Repeat verbatim what the listing holds, but not its pictures.

Data to process:
● ● ●

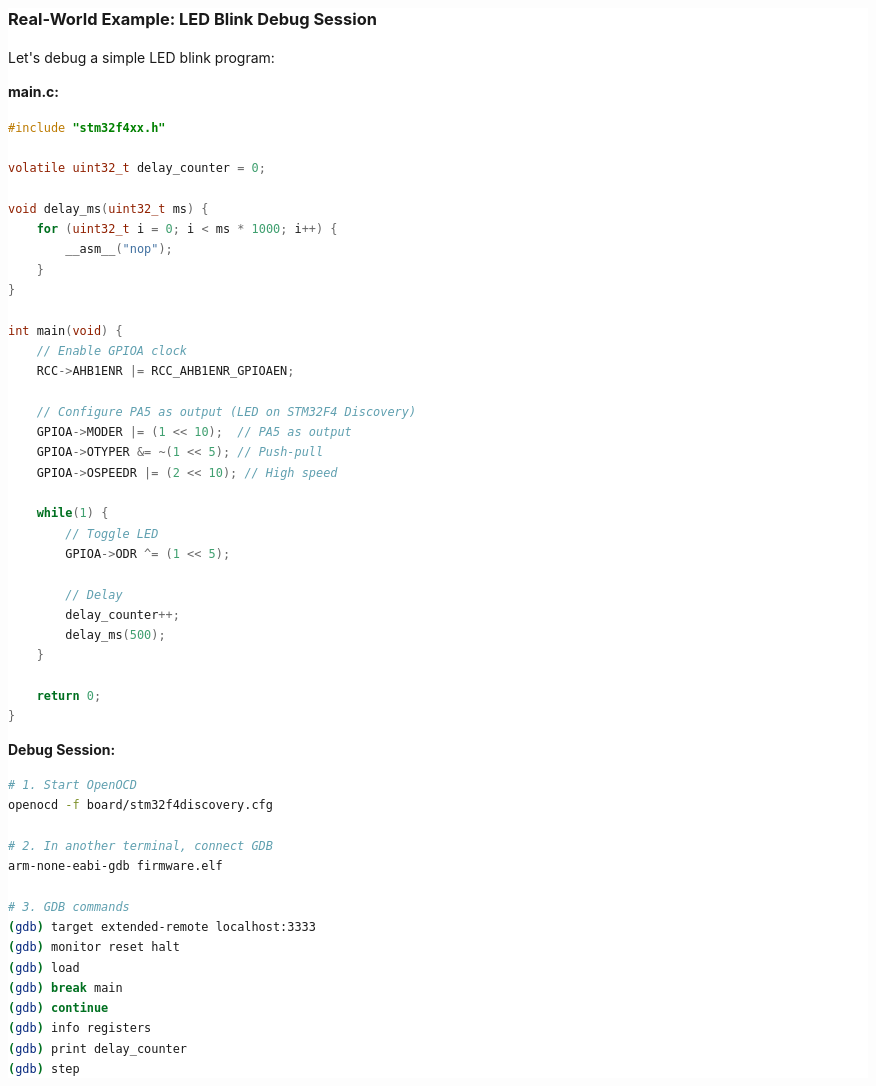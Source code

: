 ### Real-World Example: LED Blink Debug Session

Let's debug a simple LED blink program:

**main.c:**
```c
#include "stm32f4xx.h"

volatile uint32_t delay_counter = 0;

void delay_ms(uint32_t ms) {
    for (uint32_t i = 0; i < ms * 1000; i++) {
        __asm__("nop");
    }
}

int main(void) {
    // Enable GPIOA clock
    RCC->AHB1ENR |= RCC_AHB1ENR_GPIOAEN;
    
    // Configure PA5 as output (LED on STM32F4 Discovery)
    GPIOA->MODER |= (1 << 10);  // PA5 as output
    GPIOA->OTYPER &= ~(1 << 5); // Push-pull
    GPIOA->OSPEEDR |= (2 << 10); // High speed
    
    while(1) {
        // Toggle LED
        GPIOA->ODR ^= (1 << 5);
        
        // Delay
        delay_counter++;
        delay_ms(500);
    }
    
    return 0;
}
```

**Debug Session:**
```bash
# 1. Start OpenOCD
openocd -f board/stm32f4discovery.cfg

# 2. In another terminal, connect GDB
arm-none-eabi-gdb firmware.elf

# 3. GDB commands
(gdb) target extended-remote localhost:3333
(gdb) monitor reset halt
(gdb) load
(gdb) break main
(gdb) continue
(gdb) info registers
(gdb) print delay_counter
(gdb) step
```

● ● ●

Task result:
Source code

: ### Real-World Example: LED Blink Debug Session

Let's debug a simple LED blink program:

**main.c:**
```c
#include "stm32f4xx.h"

volatile uint32_t delay_counter = 0;

void delay_ms(uint32_t ms) {
    for (uint32_t i = 0; i < ms * 1000; i++) {
        __asm__("nop");
    }
}

int main(void) {
    // Enable GPIOA clock
    RCC->AHB1ENR |= RCC_AHB1ENR_GPIOAEN;
    
    // Configure PA5 as output (LED on STM32F4 Discovery)
    GPIOA->MODER |= (1 << 10);  // PA5 as output
    GPIOA->OTYPER &= ~(1 << 5); // Push-pull
    GPIOA->OSPEEDR |= (2 << 10); // High speed
    
    while(1) {
        // Toggle LED
        GPIOA->ODR ^= (1 << 5);
        
        // Delay
        delay_counter++;
        delay_ms(500);
    }
    
    return 0;
}
```

**Debug Session:**
```bash
# 1. Start OpenOCD
openocd -f board/stm32f4discovery.cfg

# 2. In another terminal, connect GDB
arm-none-eabi-gdb firmware.elf

# 3. GDB commands
(gdb) target extended-remote localhost:3333
(gdb) monitor reset halt
(gdb) load
(gdb) break main
(gdb) continue
(gdb) info registers
(gdb) print delay_counter
(gdb) step
```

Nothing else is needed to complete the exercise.